Job Market Paper


Who Bears the Costs of Climate Change? Evidence from Catastrophes and Homeowners Insurance 

The paper studies how the costs of climate change are borne by households through the lens of catastrophes and homeowners insurance. Combining representative U.S. household survey data with state-level catastrophe shocks and insurer-level financial and rate-filing information, I first show that, surprisingly, households in catastrophe-shocked states do not experience a significant increase in homeowners insurance costs relative to those in unshocked states. This pattern varies with the stringency of state regulations over insurance rate changes.
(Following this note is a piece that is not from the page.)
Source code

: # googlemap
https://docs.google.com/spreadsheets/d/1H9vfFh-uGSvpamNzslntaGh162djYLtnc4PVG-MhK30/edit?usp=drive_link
In shocked states with light regulation, households, on average, pay 14.9% more for homeowners insurance and are more likely to drop the insurance policy relative to the control group. However, no such effects are observed in shocked states with tight regulation, potentially because homeowners insurance costs in these states are partially shared by unshocked households. Then I provide evidence for this by constructing a novel state-level loss-sharing exposure index to capture insurers’ potential to shift losses from tightly regulated shocked states to unaffected states. On average, unshocked households with a one-standard-deviation increase in the exposure index pay 10.4% more for homeowners insurance, despite not being directly affected by catastrophes. The effect is stronger in states with light regulation and low market competition. Moreover, low-income households in shocked states with light regulation are disproportionately affected, being more likely to forgo the protection and facing higher homeowners insurance costs after a catastrophe. Overall, this study highlights the unequal sharing of the costs of climate change through the lens of homeowners insurance.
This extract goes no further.